TIDMAD: Time Series Dataset for Discovering Dark Matter with AI Denoising

DOI: 10.5281/zenodo.11458076

Please see our github https://github.com/jessicafry/TIDMAD for download scripts and benchmark procedures.

Download Data

The TIDMAD dataset can be downloaded using the download_data.py script provided in this GitHub repository. This script runs without any external dependencies. Data downloading is achieved by generating a series of wget commands and executing them in a Linux environment. download_data.py has the following arguments:

• --output_dir -o: Destination directory where the file will be downloaded, default: current working directory.
• --cache -c Which OSDF cache location should be used to download data. Options includes [NY/NorCal/SoCal/Director(default)]:
  • NY: New York
  • NorCal: Sunnyvale
  • SoCal: San Diego
  • Director: automatically find the fastest cache location based on user's location.
    • WARNING: Director cache is sometimes unstable.
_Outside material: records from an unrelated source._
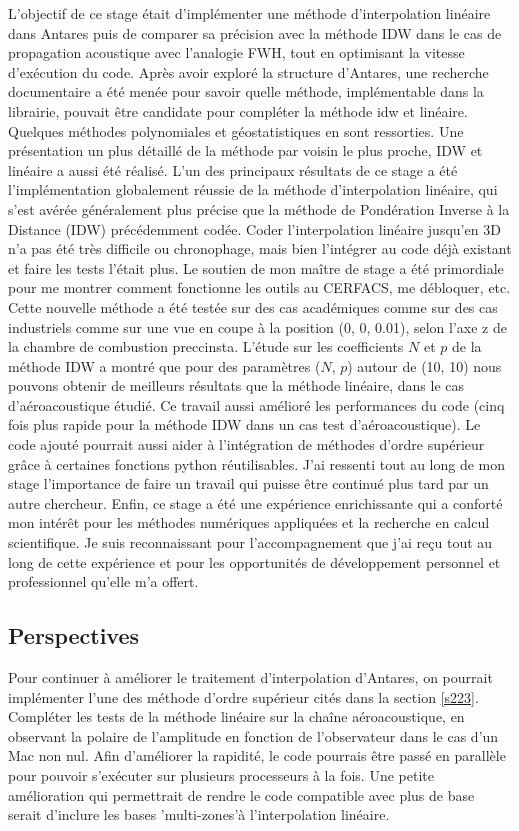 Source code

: L'objectif de ce stage était d'implémenter une méthode d'interpolation linéaire dans Antares puis de comparer sa précision avec la méthode IDW dans le cas de propagation acoustique avec l'analogie FWH, tout en optimisant la vitesse d'exécution du code.
Après avoir exploré la structure d'Antares, une recherche documentaire a été menée pour savoir quelle méthode, implémentable dans la librairie, pouvait être candidate pour compléter la méthode idw et linéaire. Quelques méthodes polynomiales et géostatistiques en sont ressorties. Une présentation un plus détaillé de la méthode par voisin le plus proche, IDW et linéaire a aussi été réalisé.
L'un des principaux résultats de ce stage a été l'implémentation globalement réussie de la méthode d'interpolation linéaire, qui s'est avérée généralement plus précise que la méthode de Pondération Inverse à la Distance (IDW) précédemment codée.
Coder l'interpolation linéaire jusqu'en 3D n'a pas été très difficile ou chronophage, mais bien l'intégrer au code déjà existant et faire les tests l'était plus. Le soutien de mon maître de stage a été primordiale pour me montrer comment fonctionne les outils au CERFACS, me débloquer, etc.
Cette nouvelle méthode a été testée sur des cas académiques comme sur des cas industriels comme sur une vue en coupe à la position (0, 0, 0.01), selon l'axe z de la chambre de combustion preccinsta.
L'étude sur les coefficients \(N\) et \(p\) de la méthode IDW a montré que pour des paramètres (\(N\), \(p\)) autour de (10, 10) nous pouvons obtenir de meilleurs résultats que la méthode linéaire, dans le cas d'aéroacoustique étudié.
Ce travail aussi amélioré les performances du code (cinq fois plus rapide pour la méthode IDW dans un cas test d'aéroacoustique).
Le code ajouté pourrait aussi aider à l'intégration de méthodes d'ordre supérieur grâce à certaines fonctions python réutilisables.
J'ai ressenti tout au long de mon stage l'importance de faire un travail qui puisse être continué plus tard par un autre chercheur.
Enfin, ce stage a été une expérience enrichissante qui a conforté mon intérêt pour les méthodes numériques appliquées et la recherche en calcul scientifique. Je suis reconnaissant pour l'accompagnement que j'ai reçu tout au long de cette expérience et pour les opportunités de développement personnel et professionnel qu'elle m'a offert.

\subsection*{Perspectives}
Pour continuer à améliorer le traitement d'interpolation d'Antares, on pourrait implémenter l'une des méthode d'ordre supérieur cités dans la section \ref{s223}.
Compléter les tests de la méthode linéaire sur la chaîne aéroacoustique, en observant la polaire de l'amplitude en fonction de l'observateur dans le cas d'un Mac non nul.
Afin d'améliorer la rapidité, le code pourrais être passé en parallèle pour pouvoir s’exécuter sur plusieurs processeurs à la fois.
Une petite amélioration qui permettrait de rendre le code compatible avec plus de base serait d'inclure les bases 'multi-zones'à l'interpolation linéaire.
We recommend switching to a different cache if the download fails.
• --train_files -t: Number of training files to download, must be an integer between 0 and 20, default 20.
• --validation_files -v: Number of validation files to download, must be an integer between 0 and 20, default 20.
• --science_files -s: Number of science files to download, must be an integer between 0 and 208, default 208.
• -f, --force: Directly proceed to download without showing the file size and asking the confirmation question.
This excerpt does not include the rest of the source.